The oldest backup was 1 month old. All the new orders and inventory levels were in the corrupt data device. Worked until dawn to get as much data out as I could as the client was adamant they couldn’t organise a stock count. With my best efforts it wasn’t really representative of reality, it turned out the forklift truck drivers had started ignoring the system weeks earlier because they couldn’t complete transaction either.
Learning about conversions the hard way
JChertudi ran into something that you will all run into sooner or later as you work with different platforms & databases:
We were using a forked php-mssql driver ~2008, and converting user data to support HTML (CHAR(10) to ) for example) with a php script. Due to a code mismatch between Unicode and non-Unicode SQL strings , the php script left a “land mine” in the center of the user data. It looked fine after conversion, but once the user edited their data, the last half of the data disappeared on save. Sigh, that was a few days of finding impacted customers, restoring a copy of their data, and copy/pasting it back into the documents.
Don’t force it, get a bigger hammer
Steve faced the perfect storm:
There was a unit at my work that did 500 million dollars a year in revenue for both company and independent locations. The only backups they had were on the same raid array as the data. The corporation did have an exabyte tape backup at the time, but no one wanted to pay for the tapes.
One day, they bought a serial drive array so they could back up to off the server. The technician jammed it into the port and shorted out the board. All data is toast. Cue $50k in data recovery services. Failure.
They went to dev. Nothing there, really. Most development is done live in prod.
3 weeks of 18 hour days to get the app running again. Corporate stores can enter in 3-week old data on contracts that bill nightly. Independent locations are completely out of luck.
Lawsuits drag on for years with 7 figure awards.

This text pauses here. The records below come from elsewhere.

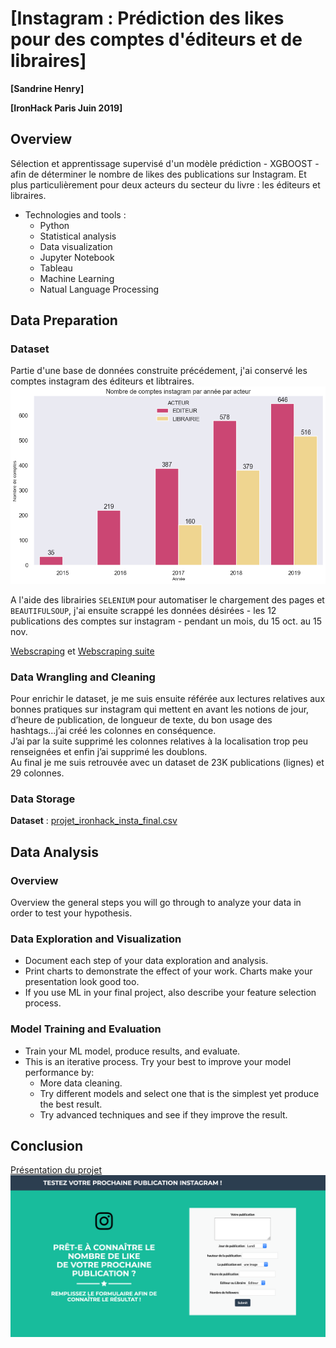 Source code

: # [Instagram : Prédiction des likes pour des comptes d'éditeurs et de libraires]

**[Sandrine Henry]**

**[IronHack Paris Juin 2019]**

## Overview

Sélection et apprentissage supervisé d'un modèle prédiction - XGBOOST - afin de déterminer le nombre de likes des publications sur Instagram. Et plus particulièrement pour deux acteurs du secteur du livre : les éditeurs et libraires.<br/>

* Technologies and tools :
	* Python
	* Statistical analysis
	* Data visualization
	* Jupyter Notebook
	* Tableau
	* Machine Learning
	* Natual Language Processing
    

## Data Preparation

### Dataset

Partie d'une base de données construite précédement, j'ai conservé les comptes instagram des éditeurs et libtraires. <br/>
![Editeurs_libraires_instagram](images/edi_lib_insta.png)

A l'aide des librairies `SELENIUM` pour automatiser le chargement des pages et `BEAUTIFULSOUP`, j'ai ensuite scrappé les données désirées - les 12 publications des comptes sur instagram - pendant un mois, du 15 oct. au 15 nov.

<a href="https://github.com/sandrineh/data-labs/blob/master/final-project/my-code/PROJET_FINAL_ETAPE_WEBSCRAPING.ipynb">Webscraping</a> et <a href="https://github.com/sandrineh/data-labs/blob/master/final-project/my-code/PROJET_FINAL_ETAPE_WEBSCRAPING_SUITE.ipynb">Webscraping suite</a>

### Data Wrangling and Cleaning

Pour enrichir le dataset, je me suis ensuite référée aux lectures relatives aux bonnes pratiques sur instagram qui mettent en avant les notions de jour, d’heure de publication, de longueur de texte, du bon usage des hashtags...j’ai créé les colonnes en conséquence. <br/>
J’ai par la suite supprimé les colonnes relatives à la localisation trop peu renseignées et enfin j’ai supprimé les doublons.
<br/>
Au final je me suis retrouvée avec un dataset de 23K publications (lignes) et 29 colonnes.

### Data Storage

**Dataset** : <a href="https://github.com/sandrineh/data-labs/tree/master/final-project/my-code/data">projet_ironhack_insta_final.csv</a>


## Data Analysis

### Overview

Overview the general steps you will go through to analyze your data in order to test your hypothesis.

### Data Exploration and Visualization

* Document each step of your data exploration and analysis.
* Print charts to demonstrate the effect of your work. Charts make your presentation look good too.
* If you use ML in your final project, also describe your feature selection process.

### Model Training and Evaluation

* Train your ML model, produce results, and evaluate.
* This is an iterative process. Try your best to improve your model performance by:
	* More data cleaning.
	* Try different models and select one that is the simplest yet produce the best result.
	* Try advanced techniques and see if they improve the result.

## Conclusion
<a href="https://sandrineh.github.io/docs/Projet_Ironhack_Final_Janvier_2020.pdf">Présentation du projet</a>
<a href="https://eleonoreh.pythonanywhere.com/">![WebApp_Prediction_instagram](images/le_test_ultime.png)</a>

If you use SQL Server’s database mail for notifications, sooner or later you’re probably gonna make the same mistake as Anon, too:
My darkest hour took place one Saturday morning.
It was a perfect storm – a Friday afternoon change, insufficient testing, someone else on-call and Blackberry safely left behind while taking the kids surfing.
The Change was simple enough, an update to the daily Data Load / notification process. Unfortunately, there was some code missing which resulted in an endless loop.
The Data Load completed and SQL Server sent the notification e-mail. Then it sent the e-mail again, and again and again. In total, 12.6 million e-mails over the course of four hours.
The on-call agent forgot that they were on-call so they remained oblivious to the issue. I returned home and picked up my Blackberry to see a record number of unread e-mails. Logging onto the SQL Server was almost impossible as the Network had somehow frozen.
SQL Server had become unresponsive, Exchange Servers died. Reports came in of Blackberrys vibrating themselves to death as they notified of each e-mail arriving until the battery ran out. One Blackberry decided enough was enough, vibrating off a table and smashing on the tiled floor below. The only physical casualty, although my mental scars remain even now.
The mess was cleared and the “DeNigel of Service Attack” went into IT folklore to join “Nickageddon”.
I have not surfed since.
So what did we learn?
Kenzo sums it up well and earns a prize too:
Couple things I learned from all these comments:
1: every single person who supports relational databases likely has multiple horror stories to tell.
2: The ultimate, #1, primary, existential, responsibility of a DBA – for which all other responsibilities pale in comparison – is to implement database backup and restore processing adequate to support the business’s acceptable level of data loss.